RECORDS PROVIDED >>
##############################
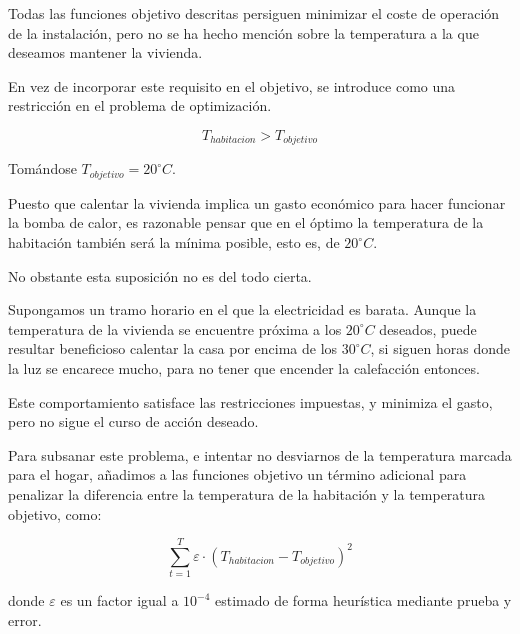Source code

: Todas las funciones objetivo descritas persiguen minimizar el coste de
operación de la instalación, pero no se ha hecho mención sobre la temperatura a
la que deseamos mantener la vivienda.

En vez de incorporar este requisito en el objetivo, se introduce como una
restricción en el problema de optimización.

\begin{equation}
	T_{habitacion} > T_{objetivo}
\end{equation}

Tomándose $T_{objetivo} = 20 ^\circ C$.

Puesto que calentar la vivienda implica un gasto económico para hacer funcionar la bomba de calor,
es razonable pensar que en el óptimo la temperatura de la habitación también será la mínima posible,
esto es, de $20 ^\circ C$.

No obstante esta suposición no es del todo cierta.

Supongamos un tramo horario en el que la electricidad es barata. Aunque la
temperatura de la vivienda se encuentre próxima a los $20 ^\circ C$ deseados,
puede resultar beneficioso calentar la casa por encima de los $30 ^\circ C$, si
siguen horas donde la luz se encarece mucho, para no tener que encender la
calefacción entonces.

Este comportamiento satisface las restricciones impuestas, y minimiza el gasto, pero
no sigue el curso de acción deseado.

Para subsanar este problema, e intentar no desviarnos de la temperatura marcada para
el hogar, añadimos a las funciones objetivo un término adicional para penalizar
la diferencia entre la temperatura de la habitación y la temperatura objetivo, como:

\begin{equation} \label{eq:temperature_penalization}
	\sum_{t=1}^{T} \varepsilon \cdot (T_{habitacion} - T_{objetivo})^2
\end{equation}

donde $\varepsilon$ es un factor igual a $10^{-4}$ estimado de forma heurística
mediante prueba y error.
##############################
PROBLEM TO SOLVE >>
Whenever the word "donde" appears in a line above, copy that line.

EXERCISE OUTPUT >>
siguen horas donde la luz se encarece mucho, para no tener que encender la
donde $\varepsilon$ es un factor igual a $10^{-4}$ estimado de forma heurística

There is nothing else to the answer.